The advantage of these methods is the reliability of the identified subnetworks, due to the nature of clique (strong interaction in subnetwork). Moreover, by modifying the algorithm, various kinds of data could be applied to the simplification step to refine the network even more before the identification of active modules. As a potential disadvantage, ModuleDiscover's reliance on the prior knowledge in the STRING database means that the discovery of new modules is essentially impossible. Also for MEMo, the aggressive filtering (three filter layers) means that some important information may be lost in the process.

3.6. Clustering-Based Methods

In this section, we review two methods using different approaches in the identification of active modules from other groups. These are ClustEx, which is based on a hierarchical clustering algorithm, and SAMBA, which uses biclustering on a bipartite graph. ClustEx first calculates weights and distances for the edges using the Pearson correlation of the expression of the genes associated with the nodes. Subsequently, ClustEx clusters the genes using hierarchical clustering. It then identifies the active modules through two steps. In the first step, it looks for node pairs with the distance below a given threshold and assigns the connecting path as the initial clusters. In the second step, it expands the initial cluster to the surrounding genes. Finally, the nodes that are visited by the 10-shortest path in this expanded cluster are identified as belonging to an active module. As potential limitations, one can note that during the first step, ClustEx calculates the distances between every pair of nodes which could be a heavy computational task. Moreover, due to the nature of the expanding process, which is determined by the 10-shortest path, some important nodes in a tightly connected cluster could be left out.

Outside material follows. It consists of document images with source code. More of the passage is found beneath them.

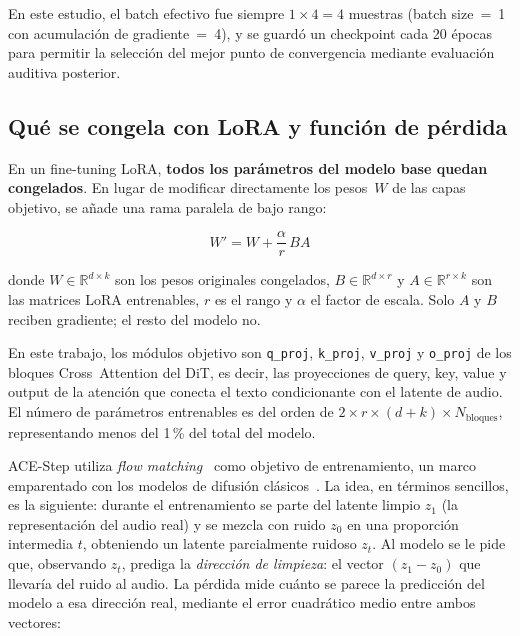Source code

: \documentclass[%
    school=etsisi,%
    type=pfg,%
    degree=61CD,%
]{upm-report}
\begin{document}
En este estudio, el batch efectivo fue siempre $1 \times 4 = 4$ muestras (batch size~=~1 con acumulaci\'on de gradiente~=~4), y se guard\'o un checkpoint cada 20 \'epocas para permitir la selecci\'on del mejor punto de convergencia mediante evaluaci\'on auditiva posterior.

\subsection{Qu\'e se congela con LoRA y funci\'on de p\'erdida}
\label{ss:lora-freeze-loss}

En un fine-tuning LoRA, \textbf{todos los par\'ametros del modelo base quedan congelados}. En lugar de modificar directamente los pesos~$W$ de las capas objetivo, se a\~nade una rama paralela de bajo rango:

\begin{equation}
    W' = W + \frac{\alpha}{r}\,BA
    \label{eq:lora}
\end{equation}

donde $W \in \mathbb{R}^{d \times k}$ son los pesos originales congelados, $B \in \mathbb{R}^{d \times r}$ y $A \in \mathbb{R}^{r \times k}$ son las matrices LoRA entrenables, $r$ es el rango y $\alpha$ el factor de escala. Solo $A$ y $B$ reciben gradiente; el resto del modelo no.

En este trabajo, los m\'odulos objetivo son \texttt{q\_proj}, \texttt{k\_proj}, \texttt{v\_proj} y \texttt{o\_proj} de los bloques Cross~Attention del DiT, es decir, las proyecciones de query, key, value y output de la atenci\'on que conecta el texto condicionante con el latente de audio. El n\'umero de par\'ametros entrenables es del orden de $2 \times r \times (d + k) \times N_\text{bloques}$, representando menos del 1\,\% del total del modelo.

ACE-Step utiliza \textit{flow matching}~\cite{lipman2023flow} como objetivo de entrenamiento, un marco emparentado con los modelos de difusi\'on cl\'asicos~\cite{ho2020ddpm}. La idea, en t\'erminos sencillos, es la siguiente: durante el entrenamiento se parte del latente limpio $z_1$ (la representaci\'on del audio real) y se mezcla con ruido $z_0$ en una proporci\'on intermedia $t$, obteniendo un latente parcialmente ruidoso $z_t$. Al modelo se le pide que, observando $z_t$, prediga la \emph{direcci\'on de limpieza}: el vector $(z_1 - z_0)$ que llevar\'ia del ruido al audio. La p\'erdida mide cu\'anto se parece la predicci\'on del modelo a esa direcci\'on real, mediante el error cuadr\'atico medio entre ambos vectores:
\end{document}
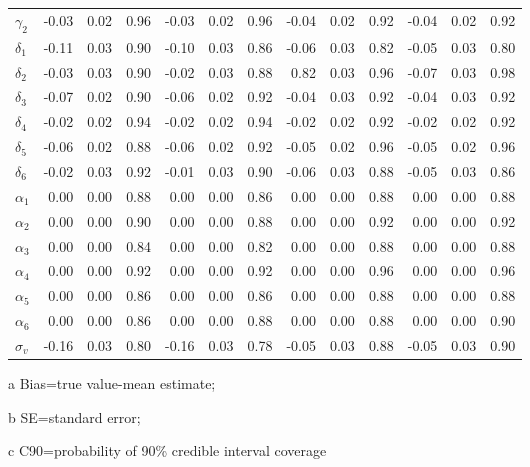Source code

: \begin{center}
\begin{table}[H]
\begin{threeparttable}
\begin{tabular}{lrllrllrllrll}
  $\gamma_2$ & -0.03 & 0.02 & 0.96 & -0.03 & 0.02 & 0.96 & -0.04 & 0.02 & 0.92& -0.04 & 0.02 & 0.92\\
  $\delta_1$ & -0.11 & 0.03 & 0.90 & -0.10 & 0.03 & 0.86 & -0.06 & 0.03 & 0.82 & -0.05 & 0.03 & 0.80\\
  $\delta_2$ & -0.03 & 0.03 & 0.90 & -0.02 & 0.03 & 0.88 & 0.82 & 0.03 & 0.96 & -0.07 & 0.03 & 0.98\\
  $\delta_3$ & -0.07 & 0.02 & 0.90 & -0.06 & 0.02 & 0.92 & -0.04 & 0.03 & 0.92 & -0.04 & 0.03 & 0.92\\
  $\delta_4$ & -0.02 & 0.02 & 0.94 & -0.02 & 0.02 & 0.94 & -0.02 & 0.02 & 0.92 & -0.02 & 0.02 & 0.92\\
  $\delta_5$ & -0.06 & 0.02 & 0.88 & -0.06 & 0.02 & 0.92 & -0.05 & 0.02 & 0.96 & -0.05 & 0.02 & 0.96\\
  $\delta_6$ & -0.02 & 0.03 & 0.92 & -0.01 & 0.03 & 0.90 & -0.06 & 0.03 & 0.88 & -0.05 & 0.03 & 0.86\\
  $\alpha_1$ & 0.00 & 0.00 & 0.88 & 0.00 & 0.00 & 0.86 & 0.00 & 0.00 & 0.88 & 0.00 & 0.00 & 0.88\\
  $\alpha_2$ & 0.00 & 0.00 & 0.90 & 0.00 & 0.00 & 0.88 & 0.00 & 0.00 & 0.92 & 0.00 & 0.00 & 0.92\\
  $\alpha_3$ & 0.00 & 0.00 & 0.84 & 0.00 & 0.00 & 0.82 & 0.00 & 0.00 & 0.88 & 0.00 & 0.00 & 0.88\\
  $\alpha_4$ & 0.00 & 0.00 & 0.92 & 0.00 & 0.00 & 0.92 & 0.00 & 0.00 & 0.96 & 0.00 & 0.00 & 0.96\\
  $\alpha_5$ & 0.00 & 0.00 & 0.86 & 0.00 & 0.00 & 0.86 & 0.00 & 0.00 & 0.88 & 0.00 & 0.00 & 0.88\\
  $\alpha_6$ & 0.00 & 0.00 & 0.86 & 0.00 & 0.00 & 0.88 & 0.00 & 0.00 & 0.88 & 0.00 & 0.00 & 0.90\\
  $\sigma_v$ & -0.16 & 0.03 & 0.80 & -0.16 & 0.03 & 0.78 & -0.05 & 0.03 & 0.88 & -0.05 & 0.03 & 0.90\\
    \bottomrule
  \end{tabular}
   \begin{tablenotes}[para]
    \footnotesize
        \item[a] Bias=true value-mean estimate; \item[b] SE=standard error; \item[c] C90=probability of 90\% credible interval coverage 
    \end{tablenotes}
    \end{threeparttable}
\end {table}
\end{center}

Unlike other methods, SAMBA takes a completely different approach to identify the active modules. Instead of building one single interaction network using genes as nodes, they build a weighted bipartite graph where nodes on one side represent the genes and nodes on the other side represent properties of proteins encoded by them. The connection between two parts represents the probability for a gene to have a specific property. The locally optimal subgraphs are identified using biclustering and overlapping is minimized by limiting the shared properties between subgraphs. The performance of this model is heavily dependent on the selections of properties layer, which could make it challenging to apply SAMBA to a new disease.

4. Applications

The 22 surveyed methods have been widely applied in real-world scenarios to find disease gene signatures, dysfunctional pathways, common mechanisms of different diseases, as well as to discover drug and toxicity effects on different organisms. PinnacleZ, despite being the most highly cited method, was mostly cited for the discovery reported in the paper. The method jActiveModules appears to be the most used tool for discovery and understanding biological mechanisms. As a Cytoscape plugin, jActiveModules has its advantages in network visualization and manipulation. At the time of this survey, we found approximately 80 studies that utilized this software. BioNET as an R package, was also applied in real-world settings in more than 30 studies. Other tools including EnrichNet, MEMo, and MATISSE were utilized in more than 10 studies. The number of studies and manuscript DOIs are reported in Supplementary section 2.

PPI networks have been widely used in identifying disease biomarker and sample classification. For example, Chuang et al. (2007) used PinnacleZ to classify patients with breast cancer and Yuan et al. (2017) applied jActiveModules to find gene signatures for leukemia patients for sample stratification purposes. Network-based signatures have proven to be more reliable and reproducible than signatures identified from gene expression data alone. In fact, proteins involved in cancers tend to show a high level of connectivity in the PPI networks (Jonsson and Bates, 2006). Therefore, discovering gene signatures for specific diseases can be greatly improved by identifying significantly impacted subnetworks from the PPI network, especially when the known disease genes are highlighted as seed genes in the network (Shafi et al., 2019).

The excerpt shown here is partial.